Unhappily, we do not sufficiently cultivate, either in ourselves or in our
children, the sense of beauty. Yet no other pleasure is so pure, so costless
and so accessible as beauty.
On
the other hand, we can also understand the value of the beautiful through the
pursuit of purposeful activity. Whoever gives encouragement to the pursuit of
chosen, worthy purposes, to building internal concern that these be pursued
carefully, painstakingly, with increasing standards of excellence – the person
is extending aesthetic enjoyment. The point here is that this possibilities of aesthetic enjoyment is not restricted to the
beauties of nature and fine arts, but extends to any and every worthwhile
interest pursued so whole-heartedly that
the person builds ideals for each stage of such activity and enjoys
satisfaction from realizing these ideals.
One
final consideration is the moral outlook. The moral outlook has in it a true
aesthetic element. We saw above from Webster that taste is the power of
discerning and appreciating fitness, beauty, order, congruity, proportion,
symmetry, or whatever constitutes excellence. Morality is certainly an
excellence. The moral person is one who has developed such a taste for, and
appreciation of, moral fitness, order, congruity, and excellence that behavior
and attitudes embodying these qualities give to him immediate aesthetic
enjoyment.
So,
our appreciation of beauty puts us in touch with the Author of all beauty.

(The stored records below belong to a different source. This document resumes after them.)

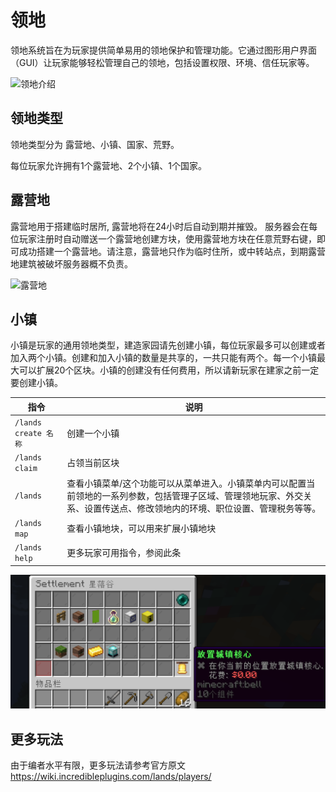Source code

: # 领地

领地系统旨在为玩家提供简单易用的领地保护和管理功能。它通过图形用户界面（GUI）让玩家能够轻松管理自己的领地，包括设置权限、环境、信任玩家等。

![领地介绍](../../assets/lands1.png)

## 领地类型

领地类型分为 露营地、小镇、国家、荒野。

每位玩家允许拥有1个露营地、2个小镇、1个国家。

## 露营地

露营地用于搭建临时居所, 露营地将在24小时后自动到期并摧毁。
服务器会在每位玩家注册时自动赠送一个露营地创建方块，使用露营地方块在任意荒野右键，即可成功搭建一个露营地。请注意，露营地只作为临时住所，或中转站点，到期露营地建筑被破坏服务器概不负责。

![露营地](../../assets/lands2.png)

## 小镇

小镇是玩家的通用领地类型，建造家园请先创建小镇，每位玩家最多可以创建或者加入两个小镇。创建和加入小镇的数量是共享的，一共只能有两个。每一个小镇最大可以扩展20个区块。小镇的创建没有任何费用，所以请新玩家在建家之前一定要创建小镇。

| 指令 | 说明 |
|------|------|
| `/lands create 名称` | 创建一个小镇 |
| `/lands claim` | 占领当前区块 |
| `/lands ` | 查看小镇菜单/这个功能可以从菜单进入。小镇菜单内可以配置当前领地的一系列参数，包括管理子区域、管理领地玩家、外交关系、设置传送点、修改领地内的环境、职位设置、管理税务等等。 |
| `/lands map` | 查看小镇地块，可以用来扩展小镇地块 |
| `/lands help` | 更多玩家可用指令，参阅此条 |


![小镇](../../assets/lands3.png)

## 更多玩法

由于编者水平有限，更多玩法请参考官方原文
https://wiki.incredibleplugins.com/lands/players/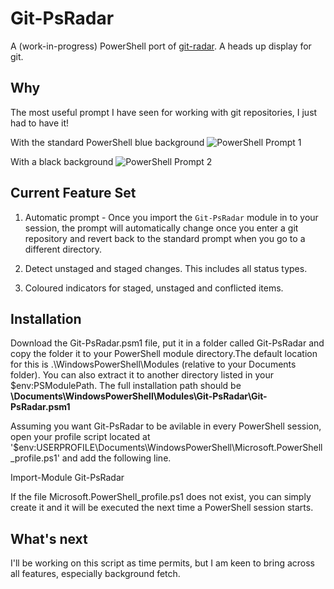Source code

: # Git-PsRadar

A (work-in-progress) PowerShell port of [git-radar](https://github.com/michaeldfallen/git-radar). A heads up display for git.

## Why

The most useful prompt I have seen for working with git repositories, I just had to have it!

With the standard PowerShell blue background
![PowerShell Prompt 1](https://github.com/vincpa/git-psradar/raw/master/images/basic-usage.jpg)

With a black background
![PowerShell Prompt 2](https://github.com/vincpa/git-psradar/raw/master/images/basic-usage-blackbackground.jpg)

## Current Feature Set

1. Automatic prompt - Once you import the `Git-PsRadar` module in to your session, the prompt will automatically change once you enter a git repository and revert back to the standard prompt when you go to a different directory.

2. Detect unstaged and staged changes. This includes all status types.

3. Coloured indicators for staged, unstaged and conflicted items.

## Installation

Download the Git-PsRadar.psm1 file, put it in a folder called Git-PsRadar and copy the folder it to your PowerShell module directory.The default location for this is .\WindowsPowerShell\Modules (relative to your Documents folder). You can also extract it to another directory listed in your $env:PSModulePath. The full installation path should be **\Documents\WindowsPowerShell\Modules\Git-PsRadar\Git-PsRadar.psm1**

Assuming you want Git-PsRadar to be avilable in every PowerShell session, open your profile script located at '$env:USERPROFILE\Documents\WindowsPowerShell\Microsoft.PowerShell_profile.ps1' and add the following line.

Import-Module Git-PsRadar

If the file Microsoft.PowerShell_profile.ps1 does not exist, you can simply create it and it will be executed the next time a PowerShell session starts.

## What's next

I'll be working on this script as time permits, but I am keen to bring across all features, especially background fetch.
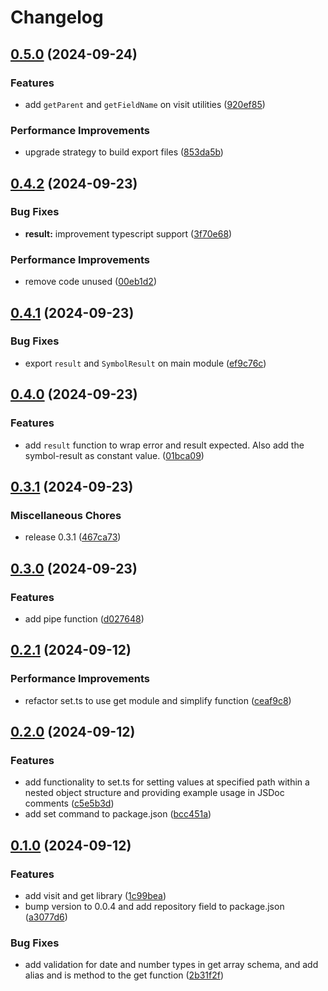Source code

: # Changelog

## [0.5.0](https://github.com/JonDotsoy/utils-js/compare/utils-js-v0.4.2...utils-js-v0.5.0) (2024-09-24)


### Features

* add `getParent` and `getFieldName` on visit utilities ([920ef85](https://github.com/JonDotsoy/utils-js/commit/920ef85e139d10a022e0bad9d7b3f49aa7a22b66))


### Performance Improvements

* upgrade strategy to build export files ([853da5b](https://github.com/JonDotsoy/utils-js/commit/853da5bbd0b561b5a287e10a7ac6158b7e5670ce))

## [0.4.2](https://github.com/JonDotsoy/utils-js/compare/utils-js-v0.4.1...utils-js-v0.4.2) (2024-09-23)


### Bug Fixes

* **result:** improvement typescript support ([3f70e68](https://github.com/JonDotsoy/utils-js/commit/3f70e689ae48fb4adbf768b291aaf9cdcf746aac))


### Performance Improvements

* remove code unused ([00eb1d2](https://github.com/JonDotsoy/utils-js/commit/00eb1d28d0852d6418579f7da5025e0df389e3d3))

## [0.4.1](https://github.com/JonDotsoy/utils-js/compare/utils-js-v0.4.0...utils-js-v0.4.1) (2024-09-23)


### Bug Fixes

* export `result` and `SymbolResult` on main module ([ef9c76c](https://github.com/JonDotsoy/utils-js/commit/ef9c76c8d38ff017b82ade7acfbedcc9892e5f31))

## [0.4.0](https://github.com/JonDotsoy/utils-js/compare/utils-js-v0.3.1...utils-js-v0.4.0) (2024-09-23)


### Features

* add `result` function to wrap error and result expected. Also add the symbol-result as constant value. ([01bca09](https://github.com/JonDotsoy/utils-js/commit/01bca09f7a2ac11dc53dcc813ad32de892a69890))

## [0.3.1](https://github.com/JonDotsoy/utils-js/compare/utils-js-v0.3.0...utils-js-v0.3.1) (2024-09-23)


### Miscellaneous Chores

* release 0.3.1 ([467ca73](https://github.com/JonDotsoy/utils-js/commit/467ca73f36f842d8b273feeec88dcaebd43d1083))

## [0.3.0](https://github.com/JonDotsoy/utils-js/compare/utils-js-v0.2.1...utils-js-v0.3.0) (2024-09-23)


### Features

* add pipe function ([d027648](https://github.com/JonDotsoy/utils-js/commit/d027648c3aa766e6e845e5d2f0d9322b664b39cc))

## [0.2.1](https://github.com/JonDotsoy/utils-js/compare/utils-js-v0.2.0...utils-js-v0.2.1) (2024-09-12)


### Performance Improvements

* refactor set.ts to use get module and simplify function ([ceaf9c8](https://github.com/JonDotsoy/utils-js/commit/ceaf9c88a4d1c9d9d6674e7c962f9b7b89ce2237))

## [0.2.0](https://github.com/JonDotsoy/utils-js/compare/utils-js-v0.1.0...utils-js-v0.2.0) (2024-09-12)


### Features

* add functionality to set.ts for setting values at specified path within a nested object structure and providing example usage in JSDoc comments ([c5e5b3d](https://github.com/JonDotsoy/utils-js/commit/c5e5b3d9f97bfdd3fbc96b6126a4758fe40db9da))
* add set command to package.json ([bcc451a](https://github.com/JonDotsoy/utils-js/commit/bcc451a31fc74b55befcdd09df7e09597d1e49fe))

## [0.1.0](https://github.com/JonDotsoy/utils-js/compare/utils-js-v0.0.4...utils-js-v0.1.0) (2024-09-12)


### Features

* add visit and get library ([1c99bea](https://github.com/JonDotsoy/utils-js/commit/1c99bea924e1e1d769c62f4cfe667f62fbc29453))
* bump version to 0.0.4 and add repository field to package.json ([a3077d6](https://github.com/JonDotsoy/utils-js/commit/a3077d640072eacc6b0a4021969b2873aea882b1))


### Bug Fixes

* add validation for date and number types in get array schema, and add alias and is method to the get function ([2b31f2f](https://github.com/JonDotsoy/utils-js/commit/2b31f2fa8d27fcb38b4855cd623387b84e650596))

At
no other time therefore do our spirits come into such close touch with the
divine as when we are lost in the contemplation of the sublimity, the grandeur
and the perfection of the universe; what Fr Donald B Cozzens calls
‘Transcendence.’[12]
Beauty is a quality of divinity, and to live much with the beautiful is to live
close to the divine.
END NOTES
[1] Webster’s Dictionary
of Synonyms (Springfield, Mass Mernam, 1942)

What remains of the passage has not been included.